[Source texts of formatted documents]
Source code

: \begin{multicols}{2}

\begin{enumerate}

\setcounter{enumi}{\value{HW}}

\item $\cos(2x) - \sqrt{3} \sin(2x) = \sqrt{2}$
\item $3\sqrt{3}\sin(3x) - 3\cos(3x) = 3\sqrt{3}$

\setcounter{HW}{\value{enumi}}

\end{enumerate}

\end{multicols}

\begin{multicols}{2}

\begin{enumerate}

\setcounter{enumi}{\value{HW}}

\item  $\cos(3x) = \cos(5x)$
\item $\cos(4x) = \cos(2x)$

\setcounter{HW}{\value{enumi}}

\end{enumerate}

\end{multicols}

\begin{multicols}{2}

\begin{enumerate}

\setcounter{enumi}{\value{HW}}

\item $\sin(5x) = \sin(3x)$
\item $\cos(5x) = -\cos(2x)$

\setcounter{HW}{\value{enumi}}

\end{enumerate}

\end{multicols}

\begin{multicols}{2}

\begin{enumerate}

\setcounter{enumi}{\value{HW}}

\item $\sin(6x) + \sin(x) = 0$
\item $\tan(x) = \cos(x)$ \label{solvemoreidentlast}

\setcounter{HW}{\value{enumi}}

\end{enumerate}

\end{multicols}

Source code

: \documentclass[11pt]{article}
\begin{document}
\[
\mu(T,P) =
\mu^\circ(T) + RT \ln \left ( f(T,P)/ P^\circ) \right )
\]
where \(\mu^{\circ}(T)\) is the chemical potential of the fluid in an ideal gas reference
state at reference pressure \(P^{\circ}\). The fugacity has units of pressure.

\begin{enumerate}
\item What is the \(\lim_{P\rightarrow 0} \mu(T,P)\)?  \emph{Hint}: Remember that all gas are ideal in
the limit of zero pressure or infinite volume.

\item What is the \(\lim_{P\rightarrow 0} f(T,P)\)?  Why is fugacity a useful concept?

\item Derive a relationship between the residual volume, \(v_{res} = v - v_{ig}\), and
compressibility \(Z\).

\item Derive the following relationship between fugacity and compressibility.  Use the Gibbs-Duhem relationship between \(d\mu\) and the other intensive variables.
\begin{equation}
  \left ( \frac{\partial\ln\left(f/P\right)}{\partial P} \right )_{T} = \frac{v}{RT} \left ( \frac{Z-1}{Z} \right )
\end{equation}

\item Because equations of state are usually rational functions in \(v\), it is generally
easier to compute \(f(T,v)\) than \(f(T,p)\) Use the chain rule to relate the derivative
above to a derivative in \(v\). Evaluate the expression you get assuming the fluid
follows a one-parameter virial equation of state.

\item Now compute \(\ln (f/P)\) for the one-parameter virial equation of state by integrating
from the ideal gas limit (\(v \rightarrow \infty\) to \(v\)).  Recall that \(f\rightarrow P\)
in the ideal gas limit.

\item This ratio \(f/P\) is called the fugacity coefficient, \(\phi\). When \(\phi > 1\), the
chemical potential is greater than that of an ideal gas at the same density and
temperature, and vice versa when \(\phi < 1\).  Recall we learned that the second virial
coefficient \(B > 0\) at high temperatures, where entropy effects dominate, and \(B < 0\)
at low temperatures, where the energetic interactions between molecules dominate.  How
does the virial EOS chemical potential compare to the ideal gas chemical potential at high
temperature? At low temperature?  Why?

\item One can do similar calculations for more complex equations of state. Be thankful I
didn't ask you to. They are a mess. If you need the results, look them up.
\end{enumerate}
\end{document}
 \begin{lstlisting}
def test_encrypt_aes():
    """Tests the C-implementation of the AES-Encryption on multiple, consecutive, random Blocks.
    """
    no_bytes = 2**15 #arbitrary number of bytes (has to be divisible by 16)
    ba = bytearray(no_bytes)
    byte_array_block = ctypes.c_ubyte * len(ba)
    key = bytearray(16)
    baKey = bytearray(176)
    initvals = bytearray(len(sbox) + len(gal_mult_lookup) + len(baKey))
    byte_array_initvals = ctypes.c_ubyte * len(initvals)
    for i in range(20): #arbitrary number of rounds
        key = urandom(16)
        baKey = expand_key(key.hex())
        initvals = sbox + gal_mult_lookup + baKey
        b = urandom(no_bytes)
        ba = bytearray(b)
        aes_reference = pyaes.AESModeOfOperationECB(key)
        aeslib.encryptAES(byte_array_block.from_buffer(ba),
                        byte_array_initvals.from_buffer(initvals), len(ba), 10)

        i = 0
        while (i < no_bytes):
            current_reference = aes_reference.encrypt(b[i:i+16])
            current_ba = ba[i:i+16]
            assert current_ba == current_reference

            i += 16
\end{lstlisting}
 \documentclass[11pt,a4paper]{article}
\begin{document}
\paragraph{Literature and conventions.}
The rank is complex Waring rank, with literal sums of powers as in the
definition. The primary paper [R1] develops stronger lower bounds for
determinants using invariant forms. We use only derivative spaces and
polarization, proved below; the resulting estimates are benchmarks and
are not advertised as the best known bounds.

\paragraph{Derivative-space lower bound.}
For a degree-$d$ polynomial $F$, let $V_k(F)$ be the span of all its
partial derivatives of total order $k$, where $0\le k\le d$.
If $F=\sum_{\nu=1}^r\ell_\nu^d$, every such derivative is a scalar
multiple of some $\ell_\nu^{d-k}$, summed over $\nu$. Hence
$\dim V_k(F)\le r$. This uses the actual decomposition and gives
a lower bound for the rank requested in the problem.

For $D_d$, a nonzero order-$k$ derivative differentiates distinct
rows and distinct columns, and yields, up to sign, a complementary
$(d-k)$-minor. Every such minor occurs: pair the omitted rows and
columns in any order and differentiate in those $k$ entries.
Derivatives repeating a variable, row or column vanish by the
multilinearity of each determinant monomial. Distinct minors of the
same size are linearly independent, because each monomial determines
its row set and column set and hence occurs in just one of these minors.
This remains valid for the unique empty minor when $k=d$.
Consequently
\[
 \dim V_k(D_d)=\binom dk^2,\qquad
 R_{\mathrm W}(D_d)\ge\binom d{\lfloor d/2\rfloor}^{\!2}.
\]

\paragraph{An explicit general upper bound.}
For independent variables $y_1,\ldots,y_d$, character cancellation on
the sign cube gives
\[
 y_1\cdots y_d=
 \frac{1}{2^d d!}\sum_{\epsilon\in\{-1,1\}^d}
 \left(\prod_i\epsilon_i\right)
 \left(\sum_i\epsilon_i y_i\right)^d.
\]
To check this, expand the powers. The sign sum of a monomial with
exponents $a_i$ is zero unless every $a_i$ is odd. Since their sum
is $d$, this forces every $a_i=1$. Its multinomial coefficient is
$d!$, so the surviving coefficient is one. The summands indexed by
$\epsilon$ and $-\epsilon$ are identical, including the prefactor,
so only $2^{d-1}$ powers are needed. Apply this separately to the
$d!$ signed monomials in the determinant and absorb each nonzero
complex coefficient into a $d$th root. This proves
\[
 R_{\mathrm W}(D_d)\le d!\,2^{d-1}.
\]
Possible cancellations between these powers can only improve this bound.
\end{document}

TRY IT: Every entry must be duplicated exactly as it was written.

YOUR RESPONSE:
Source code

: \begin{multicols}{2}

\begin{enumerate}

\setcounter{enumi}{\value{HW}}

\item $\cos(2x) - \sqrt{3} \sin(2x) = \sqrt{2}$
\item $3\sqrt{3}\sin(3x) - 3\cos(3x) = 3\sqrt{3}$

\setcounter{HW}{\value{enumi}}

\end{enumerate}

\end{multicols}

\begin{multicols}{2}

\begin{enumerate}

\setcounter{enumi}{\value{HW}}

\item  $\cos(3x) = \cos(5x)$
\item $\cos(4x) = \cos(2x)$

\setcounter{HW}{\value{enumi}}

\end{enumerate}

\end{multicols}

\begin{multicols}{2}

\begin{enumerate}

\setcounter{enumi}{\value{HW}}

\item $\sin(5x) = \sin(3x)$
\item $\cos(5x) = -\cos(2x)$

\setcounter{HW}{\value{enumi}}

\end{enumerate}

\end{multicols}

\begin{multicols}{2}

\begin{enumerate}

\setcounter{enumi}{\value{HW}}

\item $\sin(6x) + \sin(x) = 0$
\item $\tan(x) = \cos(x)$ \label{solvemoreidentlast}

\setcounter{HW}{\value{enumi}}

\end{enumerate}

\end{multicols}

Source code

: \documentclass[11pt]{article}
\begin{document}
\[
\mu(T,P) =
\mu^\circ(T) + RT \ln \left ( f(T,P)/ P^\circ) \right )
\]
where \(\mu^{\circ}(T)\) is the chemical potential of the fluid in an ideal gas reference
state at reference pressure \(P^{\circ}\). The fugacity has units of pressure.

\begin{enumerate}
\item What is the \(\lim_{P\rightarrow 0} \mu(T,P)\)?  \emph{Hint}: Remember that all gas are ideal in
the limit of zero pressure or infinite volume.

\item What is the \(\lim_{P\rightarrow 0} f(T,P)\)?  Why is fugacity a useful concept?

\item Derive a relationship between the residual volume, \(v_{res} = v - v_{ig}\), and
compressibility \(Z\).

\item Derive the following relationship between fugacity and compressibility.  Use the Gibbs-Duhem relationship between \(d\mu\) and the other intensive variables.
\begin{equation}
  \left ( \frac{\partial\ln\left(f/P\right)}{\partial P} \right )_{T} = \frac{v}{RT} \left ( \frac{Z-1}{Z} \right )
\end{equation}

\item Because equations of state are usually rational functions in \(v\), it is generally
easier to compute \(f(T,v)\) than \(f(T,p)\) Use the chain rule to relate the derivative
above to a derivative in \(v\). Evaluate the expression you get assuming the fluid
follows a one-parameter virial equation of state.

\item Now compute \(\ln (f/P)\) for the one-parameter virial equation of state by integrating
from the ideal gas limit (\(v \rightarrow \infty\) to \(v\)).  Recall that \(f\rightarrow P\)
in the ideal gas limit.

\item This ratio \(f/P\) is called the fugacity coefficient, \(\phi\). When \(\phi > 1\), the
chemical potential is greater than that of an ideal gas at the same density and
temperature, and vice versa when \(\phi < 1\).  Recall we learned that the second virial
coefficient \(B > 0\) at high temperatures, where entropy effects dominate, and \(B < 0\)
at low temperatures, where the energetic interactions between molecules dominate.  How
does the virial EOS chemical potential compare to the ideal gas chemical potential at high
temperature? At low temperature?  Why?

\item One can do similar calculations for more complex equations of state. Be thankful I
didn't ask you to. They are a mess. If you need the results, look them up.
\end{enumerate}
\end{document}
 \begin{lstlisting}
def test_encrypt_aes():
    """Tests the C-implementation of the AES-Encryption on multiple, consecutive, random Blocks.
    """
    no_bytes = 2**15 #arbitrary number of bytes (has to be divisible by 16)
    ba = bytearray(no_bytes)
    byte_array_block = ctypes.c_ubyte * len(ba)
    key = bytearray(16)
    baKey = bytearray(176)
    initvals = bytearray(len(sbox) + len(gal_mult_lookup) + len(baKey))
    byte_array_initvals = ctypes.c_ubyte * len(initvals)
    for i in range(20): #arbitrary number of rounds
        key = urandom(16)
        baKey = expand_key(key.hex())
        initvals = sbox + gal_mult_lookup + baKey
        b = urandom(no_bytes)
        ba = bytearray(b)
        aes_reference = pyaes.AESModeOfOperationECB(key)
        aeslib.encryptAES(byte_array_block.from_buffer(ba),
                        byte_array_initvals.from_buffer(initvals), len(ba), 10)

        i = 0
        while (i < no_bytes):
            current_reference = aes_reference.encrypt(b[i:i+16])
            current_ba = ba[i:i+16]
            assert current_ba == current_reference

            i += 16
\end{lstlisting}
 \documentclass[11pt,a4paper]{article}
\begin{document}
\paragraph{Literature and conventions.}
The rank is complex Waring rank, with literal sums of powers as in the
definition. The primary paper [R1] develops stronger lower bounds for
determinants using invariant forms. We use only derivative spaces and
polarization, proved below; the resulting estimates are benchmarks and
are not advertised as the best known bounds.

\paragraph{Derivative-space lower bound.}
For a degree-$d$ polynomial $F$, let $V_k(F)$ be the span of all its
partial derivatives of total order $k$, where $0\le k\le d$.
If $F=\sum_{\nu=1}^r\ell_\nu^d$, every such derivative is a scalar
multiple of some $\ell_\nu^{d-k}$, summed over $\nu$. Hence
$\dim V_k(F)\le r$. This uses the actual decomposition and gives
a lower bound for the rank requested in the problem.

For $D_d$, a nonzero order-$k$ derivative differentiates distinct
rows and distinct columns, and yields, up to sign, a complementary
$(d-k)$-minor. Every such minor occurs: pair the omitted rows and
columns in any order and differentiate in those $k$ entries.
Derivatives repeating a variable, row or column vanish by the
multilinearity of each determinant monomial. Distinct minors of the
same size are linearly independent, because each monomial determines
its row set and column set and hence occurs in just one of these minors.
This remains valid for the unique empty minor when $k=d$.
Consequently
\[
 \dim V_k(D_d)=\binom dk^2,\qquad
 R_{\mathrm W}(D_d)\ge\binom d{\lfloor d/2\rfloor}^{\!2}.
\]

\paragraph{An explicit general upper bound.}
For independent variables $y_1,\ldots,y_d$, character cancellation on
the sign cube gives
\[
 y_1\cdots y_d=
 \frac{1}{2^d d!}\sum_{\epsilon\in\{-1,1\}^d}
 \left(\prod_i\epsilon_i\right)
 \left(\sum_i\epsilon_i y_i\right)^d.
\]
To check this, expand the powers. The sign sum of a monomial with
exponents $a_i$ is zero unless every $a_i$ is odd. Since their sum
is $d$, this forces every $a_i=1$. Its multinomial coefficient is
$d!$, so the surviving coefficient is one. The summands indexed by
$\epsilon$ and $-\epsilon$ are identical, including the prefactor,
so only $2^{d-1}$ powers are needed. Apply this separately to the
$d!$ signed monomials in the determinant and absorb each nonzero
complex coefficient into a $d$th root. This proves
\[
 R_{\mathrm W}(D_d)\le d!\,2^{d-1}.
\]
Possible cancellations between these powers can only improve this bound.
\end{document}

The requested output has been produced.